Thanks for the (fake) memories, Mr. Hanks!
Looking Back & Second Thoughts
A period gem. The early 60s as a lot of us like to remember them. The movie starts in a neon-signed furniture store full of now-classic vacuum cleaners, TVs, and radios, and goes on to wrap the audience up in the warm pastel glows of sock hops, state fairs, go-go dancing, and Beatlemania. An impressive directorial debut from Tom Hanks, who also wrote the screenplay, composed some of the music, and had a key role in the film. Perfect casting. Hanks as a somewhat smarmy, variably sincere, cynical, and very competent manager. Tom Everett Scott as the fireplug drummer & jazz aficionado who helps propel the Wonders to one-hit wonder stardom. Johnathon Schaech as the broody lead singer/guitarist whose egocentricity is massive enough to shut out even Liv Tyler at her most winsome & vulnerable. Steve Zahn as the band’s guitarist and irrepressible optimist, who’s destined to fly high and crash & burn as many times as his heart lets him. Ethan Embry as the bass player who’s America’s least likely candidate for Marine Corps training school. Bill Cobbs as legendary jazzman Del Paxton, the calm eye of the musical hurricane. Alex Rocco as the good-hearted, camper-based stand-in for the bottom of the music biz food chain. Obba Babatundé as the hip guardian angel we all need. And Charlize Theron in the very, very early days her impressive career.

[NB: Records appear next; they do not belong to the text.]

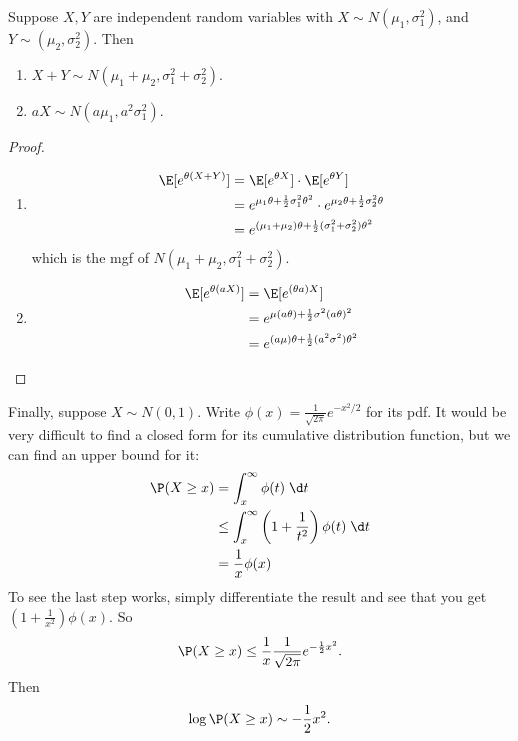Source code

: \documentclass[a4paper]{article}
\begin{document}
\begin{thm}
  Suppose $X, Y$ are independent random variables with $X\sim N(\mu_1, \sigma_1^2)$, and $Y\sim (\mu_2, \sigma_2^2)$. Then
  \begin{enumerate}
    \item $X + Y \sim N(\mu_1 + \mu_2 , \sigma_1^2 + \sigma_2^2)$.
    \item $aX \sim N(a\mu_1, a^2 \sigma_1^2)$.
  \end{enumerate}
\end{thm}

\begin{proof}\leavevmode
  \begin{enumerate}
    \item
      \begin{align*}
        \E[e^{\theta(X + Y)}] &= \E[e^{\theta X}] \cdot \E[e^{\theta Y}]\\
        &= e^{\mu_1 \theta + \frac{1}{2}\sigma_1^2\theta^2} \cdot e^{\mu_2 \theta + \frac{1}{2}\sigma_2^2 \theta}\\
        &= e^{(\mu_1 + \mu_2)\theta + \frac{1}{2}(\sigma_1^2 + \sigma_2^2)\theta^2}
      \end{align*}
      which is the mgf of $N(\mu_1 + \mu_2, \sigma_1^2 + \sigma_2^2)$.
    \item
      \begin{align*}
        \E[e^{\theta (aX)}] &= \E[e^{(\theta a)X}]\\
        &= e^{\mu(a\theta) + \frac{1}{2}\sigma^2 (a \theta)^2}\\
        &= e^{(a\mu)\theta + \frac{1}{2}(a^2\sigma^2)\theta^2}
      \end{align*}
  \end{enumerate}
\end{proof}

Finally, suppose $X\sim N(0, 1)$. Write $\phi(x) = \frac{1}{\sqrt{2\pi}} e^{-x^2/2}$ for its pdf. It would be very difficult to find a closed form for its cumulative distribution function, but we can find an upper bound for it:
\begin{align*}
  \P(X \geq x) &= \int_x^\infty \phi(t)\;\d t\\
  &\leq \int_x^\infty \left(1 + \frac{1}{t^2}\right)\phi(t)\;\d t \\
  &= \frac{1}{x}\phi(x)
\end{align*}
To see the last step works, simply differentiate the result and see that you get $\left(1 + \frac{1}{x^2}\right)\phi(x)$.
So
\[
  \P(X \geq x) \leq \frac{1}{x}\frac{1}{\sqrt{2\pi}}e^{-\frac{1}{2}x^2}.
\]
Then
\[
  \log \P(X \geq x)\sim -\frac{1}{2}x^2.
\]
\end{document}
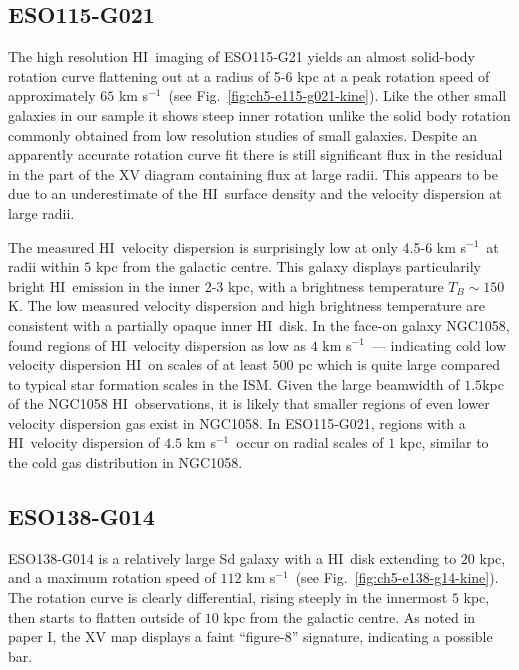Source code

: \documentclass[traditabstract]{aa} %
\newcommand\HI{H{\small I}}
\newcommand\kms{km s$^{-1}$}
\begin{document}
\subsection{ESO115-G021}

The high resolution \HI\ imaging of ESO115-G21 yields an almost solid-body
rotation curve flattening out at a radius of 5-6 kpc at
a peak rotation speed of approximately $65$ \kms\ (see
Fig.~\ref{fig:ch5-e115-g021-kine}).  Like the other small galaxies
in our sample it shows steep inner rotation unlike the solid
body rotation commonly obtained from low resolution studies of small
galaxies.  Despite an apparently accurate
rotation curve fit there is still significant flux in the residual in
the part of the XV diagram containing flux at large radii. This appears to be
due to an underestimate of the \HI\ surface density and the velocity
dispersion at large radii.

The measured \HI\ velocity dispersion is surprisingly low at only
4.5-6 \kms\ at radii within $5$ kpc from the galactic centre. This
galaxy displays particularily bright \HI\ emission in the inner 2-3
kpc, with a brightness temperature $T_B \sim 150$ K. The low measured 
velocity dispersion and high brightness temperature are consistent with a partially
opaque inner \HI\ disk. In the face-on galaxy NGC1058,
\citet{pr2006} found regions of \HI\ velocity dispersion as low as
$4$ \kms\ --- indicating cold low velocity dispersion \HI\ on
scales of at least $500$ pc which is quite large compared to typical star
formation scales in the ISM. Given the 
large beamwidth of $1.5$kpc of the NGC1058 \HI\ observations, it is likely 
that smaller regions of even lower velocity dispersion gas exist in 
NGC1058. In ESO115-G021, regions with a \HI\ velocity
dispersion of $4.5$ \kms\ occur on radial scales of $1$ kpc, similar to the cold gas 
distribution in NGC1058.


\subsection{ESO138-G014}

ESO138-G014 is a relatively large Sd galaxy with a \HI\ disk extending
to $20$ kpc, and a maximum rotation speed of $112$ \kms\ (see
Fig.~\ref{fig:ch5-e138-g14-kine}). The rotation curve is clearly
differential, rising steeply in the innermost $5$ kpc, then starts to flatten 
outside of $10$ kpc from the
galactic centre. As noted in paper I, the XV map
displays a faint ``figure-8'' signature, indicating a possible bar. 
\end{document}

It’s always a gutsy move when a movie relying on period music opts original compositions rather than using musical standards. The original music becomes another actor who’s got to make the audience buy into the story. The strategy worked perfectly for A Mighty Noise, and it’s a compete success in That Thing You Do! Perhaps the song-writing is even more impressive in the latter because the audience is going to hear the title track a lot, and if it doesn’t grow on you the film’s dead in the water. A big shout-out to Canadian composer Howard shore, who oversaw the film’s music. He’s since gone on to win three Oscars.
There’s some pain & heartbreak in That Thing You Do!, but the prevailing spirit is that of youthful dreams suddenly carried to rapturous, ephemeral heights. Although the band never gets to make another record, Hanks’s movie isn’t a cynical send-up of the music biz. It never condescends, never mocks. It’s honest without being moralizing or jaded. The appeal of Guy’s character is that both his passion for jazz and his sunglass-sporting, rock-drumming persona are equally genuine. The kid just wants to play. Music that lifts people up, whether it’s in cool jazz bars or on high school dance floors, is the breath of life.
Much of the movie’s spirit is captured by the long-running joke on the Oneder’s unfortunately-spelled original stage name (“Ladies and Gentleman…it’s the O-KNEE-ders!!). It brings a smile to my face every time I think of it. There’s the healing power of nostalgia—time passes and all those things which once seemed like life or death and as big as the world take their place alongside that 45 of “I Wanna Hold Your Hand” or that seashell from a still-remembered girlfriend that’s packed away next to it.